*** Opening of Record extracts ***
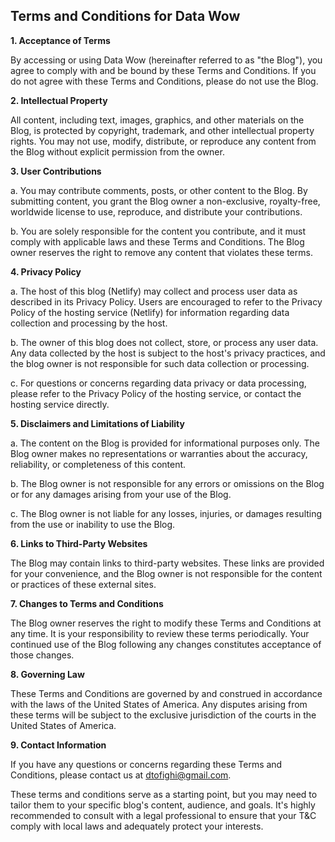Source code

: ## Terms and Conditions for Data Wow

**1. Acceptance of Terms**

   By accessing or using Data Wow (hereinafter referred to as "the Blog"), you agree to comply with and be bound by these Terms and Conditions. If you do not agree with these Terms and Conditions, please do not use the Blog.

**2. Intellectual Property**

   All content, including text, images, graphics, and other materials on the Blog, is protected by copyright, trademark, and other intellectual property rights. You may not use, modify, distribute, or reproduce any content from the Blog without explicit permission from the owner.

**3. User Contributions**

   a. You may contribute comments, posts, or other content to the Blog. By submitting content, you grant the Blog owner a non-exclusive, royalty-free, worldwide license to use, reproduce, and distribute your contributions.

   b. You are solely responsible for the content you contribute, and it must comply with applicable laws and these Terms and Conditions. The Blog owner reserves the right to remove any content that violates these terms.

**4. Privacy Policy**

 a. The host of this blog (Netlify) may collect and process user data as described in its Privacy Policy. Users are encouraged to refer to the Privacy Policy of the hosting service (Netlify) for information regarding data collection and processing by the host.

b. The owner of this blog does not collect, store, or process any user data. Any data collected by the host is subject to the host's privacy practices, and the blog owner is not responsible for such data collection or processing.

c. For questions or concerns regarding data privacy or data processing, please refer to the Privacy Policy of the hosting service, or contact the hosting service directly.

**5. Disclaimers and Limitations of Liability**

   a. The content on the Blog is provided for informational purposes only. The Blog owner makes no representations or warranties about the accuracy, reliability, or completeness of this content.

   b. The Blog owner is not responsible for any errors or omissions on the Blog or for any damages arising from your use of the Blog.

   c. The Blog owner is not liable for any losses, injuries, or damages resulting from the use or inability to use the Blog.

**6. Links to Third-Party Websites**

   The Blog may contain links to third-party websites. These links are provided for your convenience, and the Blog owner is not responsible for the content or practices of these external sites.

**7. Changes to Terms and Conditions**

   The Blog owner reserves the right to modify these Terms and Conditions at any time. It is your responsibility to review these terms periodically. Your continued use of the Blog following any changes constitutes acceptance of those changes.

**8. Governing Law**

   These Terms and Conditions are governed by and construed in accordance with the laws of the United States of America. Any disputes arising from these terms will be subject to the exclusive jurisdiction of the courts in the United States of America.

**9. Contact Information**

   If you have any questions or concerns regarding these Terms and Conditions, please contact us at <dtofighi@gmail.com>.

These terms and conditions serve as a starting point, but you may need to tailor them to your specific blog's content, audience, and goals. It's highly recommended to consult with a legal professional to ensure that your T&C comply with local laws and adequately protect your interests.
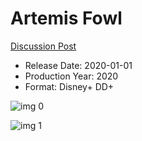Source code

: # Artemis Fowl

[Discussion Post](https://www.avsforum.com/threads/bass-eq-for-filtered-movies.2995212/post-59807490)

* Release Date: 2020-01-01
* Production Year: 2020
* Format: Disney+ DD+

![img 0](https://i.imgur.com/ahx8zxi.jpg)

![img 1](https://i.imgur.com/PObLJoV.png)

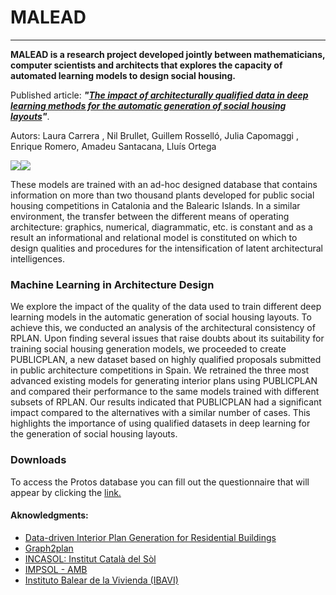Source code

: # MALEAD

------------


**MALEAD is a research project developed jointly between mathematicians, computer scientists and architects that explores the capacity of automated learning models to design social housing.**



 Published article:  ***"[The impact of architecturally qualified data in deep learning methods for the automatic generation of social housing layouts](http://https://upcommons.upc.edu/handle/2117/398859 "The impact of architecturally qualified data in deep learning methods for the automatic generation of social housing layouts")"***.


Autors: Laura Carrera , Nil Brullet, Guillem Rosselló, Julia Capomaggi , Enrique Romero, Amadeu Santacana, Lluís Ortega

[![](https://ibb.co/0BgVwpY)](https://ibb.co/0BgVwpY)[![](https://i.ibb.co/q0tFZLm/Proto-entrenaments.jpg)](https://i.ibb.co/q0tFZLm/Proto-entrenaments.jpg)



These models are trained with an ad-hoc designed database that contains information on more than two thousand plants developed for public social housing competitions in Catalonia and the Balearic Islands. In a similar environment, the transfer between the different means of operating architecture: graphics, numerical, diagrammatic, etc. is constant and as a result an informational and relational model is constituted on which to design qualities and procedures for the intensification of latent architectural intelligences.



### Machine Learning in Architecture Design 
We explore the impact of the quality of the data used to train different deep learning
models in the automatic generation of social housing layouts. To achieve this, we
conducted an analysis of the architectural consistency of RPLAN. Upon finding several
issues that raise doubts about its suitability for training social housing generation
models, we proceeded to create PUBLICPLAN, a new dataset based on highly
qualified proposals submitted in public architecture competitions in Spain. We
retrained the three most advanced existing models for generating interior plans using
PUBLICPLAN and compared their performance to the same models trained with
different subsets of RPLAN. Our results indicated that PUBLICPLAN had a significant
impact compared to the alternatives with a similar number of cases. This highlights the
importance of using qualified datasets in deep learning for the generation of social
housing layouts.


### Downloads
To access the Protos database you can fill out the questionnaire that will appear by clicking the  [link.](http://https://docs.google.com/forms/d/e/1FAIpQLScrl9DoCP2iUBBPyj8OoZ196EI4VhkON42Gu_V9PgtVPVN0dA/viewform?usp=pp_url "link")
#### Aknowledgments:

- [Data-driven Interior Plan Generation for Residential Buildings](http://http://staff.ustc.edu.cn/~fuxm/projects/DeepLayout/index.html "Data-driven Interior Plan Generation for Residential Buildings")
- [Graph2plan](http://https://github.com/HanHan55/Graph2plan "Graph2plan")
- [INCASOL: Institut Català del Sòl](http://https://incasol.gencat.cat/es/inici/index.html "INCASOL: Institut Català del Sòl")
- [IMPSOL - AMB](http://https://www.amb.cat/s/es/web/habitatge/impsol.html "IMPSOL -Àrea Metropolitana de Barcelona")
- [Instituto Balear de la Vivienda (IBAVI)](http://https://www.caib.es/webgoib/es/instituto-balear-de-la-vivienda-ibavi- "Instituto Balear de la Vivienda (IBAVI)")
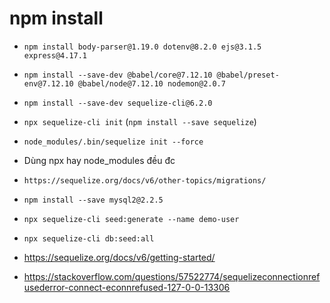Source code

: # npm install

- `npm install body-parser@1.19.0 dotenv@8.2.0 ejs@3.1.5 express@4.17.1`

- `npm install --save-dev @babel/core@7.12.10 @babel/preset-env@7.12.10 @babel/node@7.12.10 nodemon@2.0.7`

- `npm install --save-dev sequelize-cli@6.2.0`
- `npx sequelize-cli init` (`npm install --save sequelize`)
- `node_modules/.bin/sequelize init --force`
- Dùng npx hay node_modules đều đc
- `https://sequelize.org/docs/v6/other-topics/migrations/`
- `npm install --save mysql2@2.2.5`
- `npx sequelize-cli seed:generate --name demo-user`
- `npx sequelize-cli db:seed:all`
- https://sequelize.org/docs/v6/getting-started/
- https://stackoverflow.com/questions/57522774/sequelizeconnectionrefusederror-connect-econnrefused-127-0-0-13306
*** Close of Record extracts ***
Work item: For this answer, return word for word the lines from the first line of the records through the line containing "c. For questions". Omit the pictures.

Response below:
Source code

: ## Terms and Conditions for Data Wow

**1. Acceptance of Terms**

   By accessing or using Data Wow (hereinafter referred to as "the Blog"), you agree to comply with and be bound by these Terms and Conditions. If you do not agree with these Terms and Conditions, please do not use the Blog.

**2. Intellectual Property**

   All content, including text, images, graphics, and other materials on the Blog, is protected by copyright, trademark, and other intellectual property rights. You may not use, modify, distribute, or reproduce any content from the Blog without explicit permission from the owner.

**3. User Contributions**

   a. You may contribute comments, posts, or other content to the Blog. By submitting content, you grant the Blog owner a non-exclusive, royalty-free, worldwide license to use, reproduce, and distribute your contributions.

   b. You are solely responsible for the content you contribute, and it must comply with applicable laws and these Terms and Conditions. The Blog owner reserves the right to remove any content that violates these terms.

**4. Privacy Policy**

 a. The host of this blog (Netlify) may collect and process user data as described in its Privacy Policy. Users are encouraged to refer to the Privacy Policy of the hosting service (Netlify) for information regarding data collection and processing by the host.

b. The owner of this blog does not collect, store, or process any user data. Any data collected by the host is subject to the host's privacy practices, and the blog owner is not responsible for such data collection or processing.

c. For questions or concerns regarding data privacy or data processing, please refer to the Privacy Policy of the hosting service, or contact the hosting service directly.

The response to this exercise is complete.